You are all missing the point of my benchmark, which was to get at the speed 
the raw ALGORITHM goes. It is SIMPLY one AES encrypt per 16 bytes of output.

My approach was a back-of-the-napkin to show what my crappy machine does when 
there's very little overhead EXCEPT the encryption operation.

But on any desktop or better architecture, the hardware support has long 
enabled rates north of a gigabit per second, and generally, FAR better. For 
isntance, AMD's Ryzen can top 15 gigabits per second. 
<https://www.vortez.net/articles_pages/amd_ryzen_7_1700x_review,7.html>

You can ALWAYS do a lot to slow ANY PRNG down, like make a ton of unnecessary 
system calls.

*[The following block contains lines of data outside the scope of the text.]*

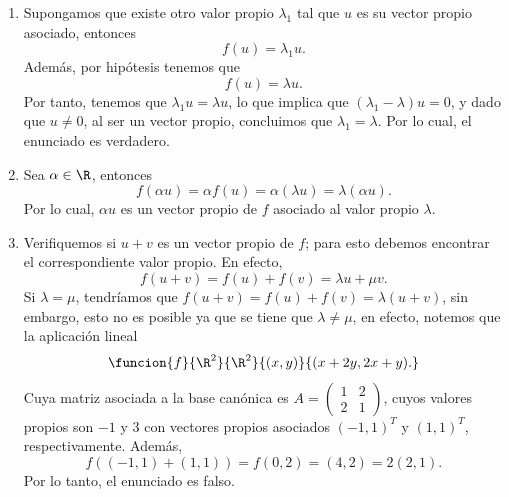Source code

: \documentclass[10pt,a4]{examenEPN}
\begin{document}
\begin{preguntas}
\begin{respuesta}\hspace{0pt}

\begin{enumerate}
    \item Supongamos que existe otro valor propio $\lambda_{1}$ tal que $u$ es su vector propio asociado, entonces
    \[
        f(u) = \lambda_{1}u.
    \]
    Además, por hipótesis tenemos que
    \[
        f(u) = \lambda u.
    \]
    Por tanto, tenemos que $\lambda_{1}u=\lambda u$, lo que implica que $(\lambda_{1}-\lambda)u=0$, y dado que $u\neq0$, al ser un vector propio, concluimos que $\lambda_{1}=\lambda$. Por lo cual, el enunciado es verdadero.
    \item Sea $\alpha\in\R$, entonces
    \[
        f(\alpha u) = \alpha f(u) = \alpha (\lambda u) = \lambda (\alpha u).
    \]
    Por lo cual, $\alpha u$ es un vector propio de $f$ asociado al valor propio $\lambda$.
    \item Verifiquemos si $u+v$ es un vector propio de $f$; para esto debemos encontrar el correspondiente valor propio. En efecto,
    \[
        f(u + v) = f(u) + f(v) = \lambda u + \mu v.
    \]
    Si $\lambda = \mu$, tendríamos que $f(u + v) = f(u) + f(v) = \lambda(u+v)$, sin embargo, esto no es posible ya que se tiene que  $\lambda\neq\mu$, en efecto, notemos que la aplicación lineal
    \[
        \funcion{f}{\R^{2}}{\R^{2}}{(x,y)}{(x+2y,2x+y).}
    \]
    Cuya matriz asociada a la base canónica es $A = \begin{pmatrix}1&2\\2&1\end{pmatrix}$, cuyos valores propios son $-1$ y 3 con vectores propios asociados $(-1,1)^{T}$ y $(1,1)^{T}$, respectivamente. Además,
    \[
        f((-1,1)+(1,1))=f(0,2)=(4,2)=2(2,1).
    \]
    Por lo tanto, el enunciado es falso.\qedhere
\end{enumerate}
\end{respuesta}
    


\end{preguntas}
\end{document}
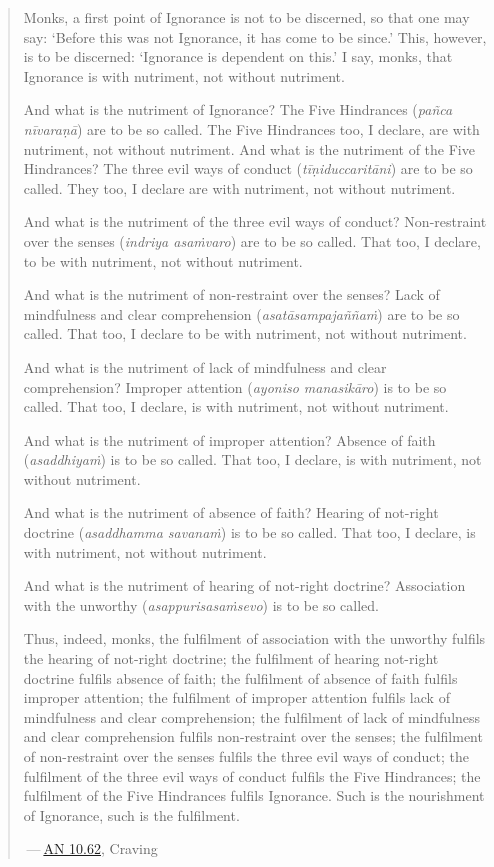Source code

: \begin{quote}
Monks, a first point of Ignorance is not to be discerned, so that one may say: `Before this was not Ignorance, it has come to be since.' This, however, is to be discerned: `Ignorance is dependent on this.' I say, monks, that Ignorance is with nutriment, not without nutriment.

And what is the nutriment of Ignorance? The Five Hindrances (\emph{pañca nīvaraṇā}) are to be so called. The Five Hindrances too, I declare, are with nutriment, not without nutriment. And what is the nutriment of the Five Hindrances? The three evil ways of conduct (\emph{tīṇiduccaritāni}) are to be so called. They too, I declare are with nutriment, not without nutriment.

And what is the nutriment of the three evil ways of conduct? Non-restraint over the senses (\emph{indriya asaṁvaro}) are to be so called. That too, I declare, to be with nutriment, not without nutriment.

And what is the nutriment of non-restraint over the senses? Lack of mindfulness and clear comprehension (\emph{asatāsampajaññaṁ}) are to be so called. That too, I declare to be with nutriment, not without nutriment.

And what is the nutriment of lack of mindfulness and clear comprehension? Improper attention (\emph{ayoniso manasikāro}) is to be so called. That too, I declare, is with nutriment, not without nutriment.

And what is the nutriment of improper attention? Absence of faith (\emph{asaddhiyaṁ}) is to be so called. That too, I declare, is with nutriment, not without nutriment.

And what is the nutriment of absence of faith? Hearing of not-right doctrine (\emph{asaddhamma savanaṁ}) is to be so called. That too, I declare, is with nutriment, not without nutriment.

And what is the nutriment of hearing of not-right doctrine? Association with the unworthy (\emph{asappurisasaṁsevo}) is to be so called.

Thus, indeed, monks, the fulfilment of association with the unworthy fulfils the hearing of not-right doctrine; the fulfilment of hearing not-right doctrine fulfils absence of faith; the fulfilment of absence of faith fulfils improper attention; the fulfilment of improper attention fulfils lack of mindfulness and clear comprehension; the fulfilment of lack of mindfulness and clear comprehension fulfils non-restraint over the senses; the fulfilment of non-restraint over the senses fulfils the three evil ways of conduct; the fulfilment of the three evil ways of conduct fulfils the Five Hindrances; the fulfilment of the Five Hindrances fulfils Ignorance. Such is the nourishment of Ignorance, such is the fulfilment.

 --- \href{https://suttacentral.net/an10.62/en/bodhi}{AN 10.62}, Craving
\end{quote}

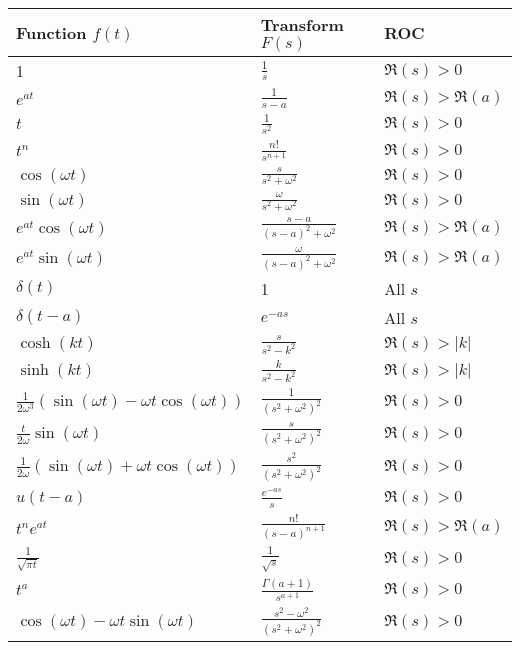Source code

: \documentclass[a4paper,11pt]{article}
\begin{document}
\scriptsize
\begin{table}[h!]
    \centering
    \begin{tabular}{|p{5cm}|p{5cm}|p{2.5cm}|}
    \hline
    \textbf{Function $f(t)$} & \textbf{Transform $F(s)$} & \textbf{ROC} \\
    \hline
    1 & $\frac{1}{s}$ & $\Re(s) > 0$ \\
    \hline
    $e^{at}$ & $\frac{1}{s-a}$ & $\Re(s) > \Re(a)$ \\
    \hline
    $t$ & $\frac{1}{s^2}$ & $\Re(s) > 0$ \\
    \hline
    $t^n$ & $\frac{n!}{s^{n+1}}$ & $\Re(s) > 0$ \\
    \hline
    $\cos(\omega t)$ & $\frac{s}{s^2 + \omega^2}$ & $\Re(s) > 0$ \\
    \hline
    $\sin(\omega t)$ & $\frac{\omega}{s^2 + \omega^2}$ & $\Re(s) > 0$ \\
    \hline
    $e^{at} \cos(\omega t)$ & $\frac{s-a}{(s-a)^2 + \omega^2}$ & $\Re(s) > \Re(a)$ \\
    \hline
    $e^{at} \sin(\omega t)$ & $\frac{\omega}{(s-a)^2 + \omega^2}$ & $\Re(s) > \Re(a)$ \\
    \hline
    $\delta(t)$ & 1 & All $s$ \\
    \hline
    $\delta(t-a)$ & $e^{-as}$ & All $s$ \\
    \hline
    $\cosh(kt)$ & $\frac{s}{s^2 - k^2}$ & $\Re(s) > |k|$ \\
    \hline
    $\sinh(kt)$ & $\frac{k}{s^2 - k^2}$ & $\Re(s) > |k|$ \\
    \hline
    $\frac{1}{2\omega^3} \left(\sin(\omega t) - \omega t \cos(\omega t)\right)$ & $\frac{1}{(s^2 + \omega^2)^2}$ & $\Re(s) > 0$ \\
    \hline
    $\frac{t}{2\omega} \sin(\omega t)$ & $\frac{s}{(s^2 + \omega^2)^2}$ & $\Re(s) > 0$ \\
    \hline
    $\frac{1}{2\omega} \left(\sin(\omega t) + \omega t \cos(\omega t)\right)$ & $\frac{s^2}{(s^2 + \omega^2)^2}$ & $\Re(s) > 0$ \\
    \hline
    $u(t-a)$ & $\frac{e^{-as}}{s}$ & $\Re(s) > 0$ \\
    \hline
    $t^n e^{at}$ & $\frac{n!}{(s-a)^{n+1}}$ & $\Re(s) > \Re(a)$ \\
    \hline
    $\frac{1}{\sqrt{\pi t}}$ & $\frac{1}{\sqrt{s}}$ & $\Re(s) > 0$ \\
    \hline
    $t^a$ & $\frac{\Gamma(a+1)}{s^{a+1}}$ & $\Re(s) > 0$ \\
    \hline
    $\cos(\omega t) - \omega t \sin(\omega t)$ & $\frac{s^2 - \omega^2}{(s^2 + \omega^2)^2}$ & $\Re(s) > 0$ \\
    \hline
    \end{tabular}
\end{table}
\end{document}
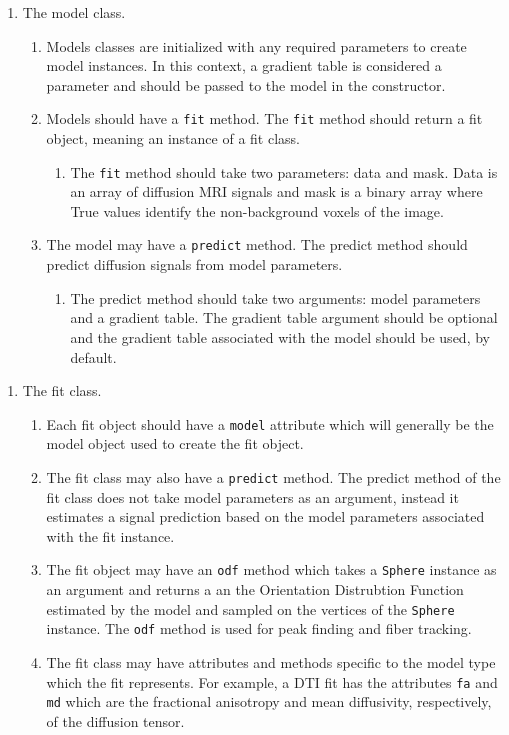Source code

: \begin{enumerate}
\item The model class.
\begin{enumerate}
\item Models classes are initialized with any required parameters to create model instances. In this context, a gradient table is considered a parameter and should be passed to the model in the constructor.
\item Models should have a \verb|fit| method. The \verb|fit| method should return a fit object, meaning an instance of a fit class.
\begin{enumerate}
\item The \verb|fit| method should take two parameters: data and mask. Data is an array of diffusion MRI signals and mask is a binary array where True values identify the non-background voxels of the image.
\end{enumerate}
\item The model may have a \verb|predict| method. The predict method should predict diffusion signals from model parameters.
\begin{enumerate}
\item The predict method should take two arguments: model parameters and a gradient table. The gradient table argument should be optional and the gradient table associated with the model should be used, by default.
\end{enumerate}
\end{enumerate}
\end{enumerate}
\begin{enumerate}
    \item The fit class.
    \begin{enumerate}
        \item Each fit object should have a \verb|model| attribute which will generally be the model object used to create the fit object.
        \item The fit class may also have a \verb|predict| method. The predict method of the fit class does not take model parameters as an argument, instead it estimates a signal prediction based on the model parameters associated with the fit instance.
        \item The fit object may have an \verb|odf| method which takes a \verb|Sphere| instance as an argument and returns a an the Orientation Distrubtion Function estimated by the model and sampled on the vertices of the \verb|Sphere| instance. The \verb|odf| method is used for peak finding and fiber tracking.
        \item The fit class may have attributes and methods specific to the model type which the fit represents. For example, a DTI fit has the attributes \verb|fa| and \verb|md| which are the fractional anisotropy and mean diffusivity, respectively, of the diffusion tensor.
    \end{enumerate}
\end{enumerate}

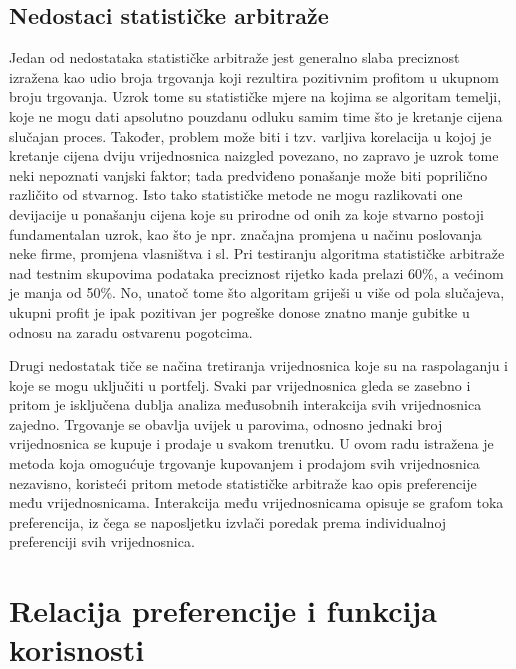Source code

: \documentclass[lmodern, utf8, diplomski, numeric]{fer}
\begin{document}
  \subsection{Nedostaci statističke arbitraže}
  Jedan od nedostataka statističke arbitraže jest generalno slaba preciznost izražena kao udio broja trgovanja koji rezultira pozitivnim profitom u ukupnom broju trgovanja.
  Uzrok tome su statističke mjere na kojima se algoritam temelji, koje ne mogu dati apsolutno pouzdanu odluku samim time što je kretanje cijena slučajan proces.
  Također, problem može biti i tzv. varljiva korelacija u kojoj je kretanje cijena dviju vrijednosnica naizgled povezano, no zapravo je uzrok tome neki nepoznati vanjski faktor; tada predviđeno ponašanje može biti poprilično različito od stvarnog.
  Isto tako statističke metode ne mogu razlikovati one devijacije u ponašanju cijena koje su prirodne od onih za koje stvarno postoji fundamentalan uzrok, kao što je npr. značajna promjena u načinu poslovanja neke firme, promjena vlasništva i sl.
  Pri testiranju algoritma statističke arbitraže nad testnim skupovima podataka preciznost rijetko kada prelazi 60\%, a većinom je manja od 50\%.
  No, unatoč tome što algoritam griješi u više od pola slučajeva, ukupni profit je ipak pozitivan jer pogreške donose znatno manje gubitke u odnosu na zaradu ostvarenu pogotcima.
  
  Drugi nedostatak tiče se načina tretiranja vrijednosnica koje su na raspolaganju i koje se mogu uključiti u portfelj.
  Svaki par vrijednosnica gleda se zasebno i pritom je isključena dublja analiza međusobnih interakcija svih vrijednosnica zajedno.
  Trgovanje se obavlja uvijek u parovima, odnosno jednaki broj vrijednosnica se kupuje i prodaje u svakom trenutku.
  U ovom radu istražena je metoda koja omogućuje trgovanje kupovanjem i prodajom svih vrijednosnica nezavisno, koristeći pritom metode statističke arbitraže kao opis preferencije među vrijednosnicama.
  Interakcija među vrijednosnicama opisuje se grafom toka preferencija, iz čega se naposljetku izvlači poredak prema individualnoj preferenciji svih vrijednosnica.
  
  

  \section{Relacija preferencije i funkcija korisnosti}
\end{document}
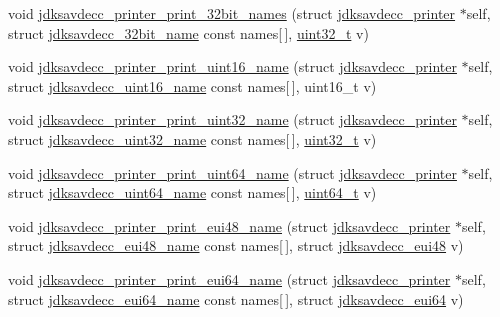 \begin{DoxyCompactItemize}
\item 
void \hyperlink{group__util_ga12c5206fd238e3e8188693746f0d8ce7}{jdksavdecc\+\_\+printer\+\_\+print\+\_\+32bit\+\_\+names} (struct \hyperlink{structjdksavdecc__printer}{jdksavdecc\+\_\+printer} $\ast$self, struct \hyperlink{structjdksavdecc__32bit__name}{jdksavdecc\+\_\+32bit\+\_\+name} const names\mbox{[}$\,$\mbox{]}, \hyperlink{parse_8c_a6eb1e68cc391dd753bc8ce896dbb8315}{uint32\+\_\+t} v)
\item 
void \hyperlink{group__util_ga62486d864a66773d19bbbe23cebf346a}{jdksavdecc\+\_\+printer\+\_\+print\+\_\+uint16\+\_\+name} (struct \hyperlink{structjdksavdecc__printer}{jdksavdecc\+\_\+printer} $\ast$self, struct \hyperlink{structjdksavdecc__uint16__name}{jdksavdecc\+\_\+uint16\+\_\+name} const names\mbox{[}$\,$\mbox{]}, uint16\+\_\+t v)
\item 
void \hyperlink{group__util_ga730a13ae4ddf17ddcd5f8ca399bd41ad}{jdksavdecc\+\_\+printer\+\_\+print\+\_\+uint32\+\_\+name} (struct \hyperlink{structjdksavdecc__printer}{jdksavdecc\+\_\+printer} $\ast$self, struct \hyperlink{structjdksavdecc__uint32__name}{jdksavdecc\+\_\+uint32\+\_\+name} const names\mbox{[}$\,$\mbox{]}, \hyperlink{parse_8c_a6eb1e68cc391dd753bc8ce896dbb8315}{uint32\+\_\+t} v)
\item 
void \hyperlink{group__util_ga5d6cd39d626f480056280af97205edef}{jdksavdecc\+\_\+printer\+\_\+print\+\_\+uint64\+\_\+name} (struct \hyperlink{structjdksavdecc__printer}{jdksavdecc\+\_\+printer} $\ast$self, struct \hyperlink{structjdksavdecc__uint64__name}{jdksavdecc\+\_\+uint64\+\_\+name} const names\mbox{[}$\,$\mbox{]}, \hyperlink{parse_8c_aec6fcb673ff035718c238c8c9d544c47}{uint64\+\_\+t} v)
\item 
void \hyperlink{group__util_ga3bed38ef44cf3b94cc27d97a4f9b7242}{jdksavdecc\+\_\+printer\+\_\+print\+\_\+eui48\+\_\+name} (struct \hyperlink{structjdksavdecc__printer}{jdksavdecc\+\_\+printer} $\ast$self, struct \hyperlink{structjdksavdecc__eui48__name}{jdksavdecc\+\_\+eui48\+\_\+name} const names\mbox{[}$\,$\mbox{]}, struct \hyperlink{structjdksavdecc__eui48}{jdksavdecc\+\_\+eui48} v)
\item 
void \hyperlink{group__util_gaeac8b09f9879e663bf3bc59c8d98d451}{jdksavdecc\+\_\+printer\+\_\+print\+\_\+eui64\+\_\+name} (struct \hyperlink{structjdksavdecc__printer}{jdksavdecc\+\_\+printer} $\ast$self, struct \hyperlink{structjdksavdecc__eui64__name}{jdksavdecc\+\_\+eui64\+\_\+name} const names\mbox{[}$\,$\mbox{]}, struct \hyperlink{structjdksavdecc__eui64}{jdksavdecc\+\_\+eui64} v)
\item 

\end{DoxyCompactItemize}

Still, it would be relatively easy to provide secure random 
numbers by default. It can be done... you all are measuring a ton of overhead 
from other things, which can all be controlled.

Also, the reason some of you see a performance difference between /dev/urandom 
and /dev/random, and some of you don't:

Linux used to have a pretty old school approach to things, and /dev/urandom was 
different and slower than /dev/random. There was pretty much never a good 
reason to call /dev/random on a box with the old implementation.

The whole subsystem was rebuilt, and they do the same thing now, but both 
devices remain.

And, the whole subsystem is far more sane and efficient than it used to be, as 
well.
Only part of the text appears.